Use eval.py to evaluate a quality classifier to report Precision, Recall, and F1 metrics.

# evaluate a quality classifier on your own dataset
python eval.py \
    [--positive_datasets <positive_datasets>] \
    [--negative_datasets <negative_datasets>] \
    [--model <model_path>] \
    [--tokenizer <tokenizer_type>] \
    [--text_key <text_key>]

# print the usage message
python eval.py --help
  • positive_datasets: (Optional. Default: None) the paths to the positive datasets. It could be a string for a single dataset, e.g. 'pos.parquet', or a list of strings for multiple datasets, e.g. '["pos1.parquet", "pos2.parquet"]'.
  • negative_datasets: (Optional. Default: None) the paths to the negative datasets. Similar to positive_datasets.
  • model_path: (Optional. Default: "my_quality_model") the path to the model to be evaluated. You can evaluate one of the models we provide [gpt3, chinese, code]. Or you can evaluate the model trained by yourself using the train.py script.
  • tokenizer: (Optional. Default: None) the tokenizer to tokenize texts to be classified. If it's None, the standard Tokenizer of PySpark will be used. Besides, you can use one of the tokenizers we provide [zh.sp.model, code.sp.model]. Or you can set it to a path to your own sentencepiece model.
  • text_key: (Optional. Default: "text") the field name to store texts to be classified in the input dataset.

Model Zoo

We provide 3 models we trained before: gpt3, chinese, code. Each model has its tokenizer and keep method. Tokenizers "xx.sp.model" are trained on the training data using sentencepiece.

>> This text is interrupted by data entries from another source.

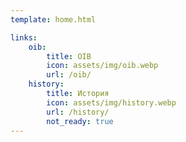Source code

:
 ```yaml
---
template: home.html

links:
    oib:
        title: OIB
        icon: assets/img/oib.webp
        url: /oib/
    history:
        title: История
        icon: assets/img/history.webp
        url: /history/
        not_ready: true
---
```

model tokenizer keep method positive datasets negative datasets
gpt3 standard Tokenizer pareto Wikipedia-en & books1 & OpenWebText2 CommonCrawl
chinese zh.sp.model label Wikipedia-zh & Wudao Samples in Chinese from CommonCrawl
code code.sp.model label Samples with max_stars_count >= 1372 from TheStack Random samples from the rest of TheStack
  • gpt3: GPT-3 quality classifier reproduced by us.
  • chinese: A Chinese quality classifier trained by the same pipeline as gpt3, but with different tokenizer and training data.
  • code: (Experimental) A code quality classifier trained by the same pipeline as gpt3, but with different tokenizer and training data. We only keep "programming" and "markup" language types of samples for training.
  • Experiments of these classifiers on corresponding test sets are shown in the table below:
model Precision Recall F1
gpt3 96.82% 98.14% 97.47%
chinese 98.00% 99.30% 98.64%
code 71.23% 54.21% 61.56%
  • Keep ratios of gpt3 and chiense classifiers on CommonCrawl are shown in the table below:
model keep ratio @ label keep ratio @ pareto
GPT-3 quality classifier (estimated) - ~1.3%
gpt3 3.22% 1.41%
chinese 1.81% -

More about Quality Classifier

Method

The quality classifiers here mainly refer to the GPT-3 quality classifier mentioned in the Appendix A of GPT-3 paper:

In order to improve the quality of Common Crawl, we developed an automatic filtering method to remove low quality documents. Using the original WebText as a proxy for high-quality documents, we trained a classifier to distinguish these from raw Common Crawl. We then used this classifier to re-sample Common Crawl by prioritizing documents which were predicted by the classifier to be higher quality. The classifier is trained using logistic regression classifier with features from Spark’s standard tokenizer and HashingTF 10. For the positive examples, we used a collection of curated datasets such as WebText, Wikiedia, and our web books corpus as the positive examples, and for the negative examples, we used unfiltered Common Crawl. We used this classifier to score Common Crawl documents. We kept each document in our dataset iff

np.random.pareto(α) > 1 − document_score

We chose α = 9 in order to take mostly documents the classifier scored highly, but still include some documents that were out of distribution. α was chosen to match the distribution of scores from our classifier on WebText. We found this re-weighting increased quality as measured by loss on a range of out-of-distribution generative text samples.

Tokenizers

  • Standard Tokenizer in Spark: split texts by whitespaces.
  • zh/code.sp.model: trained using sentencepiece.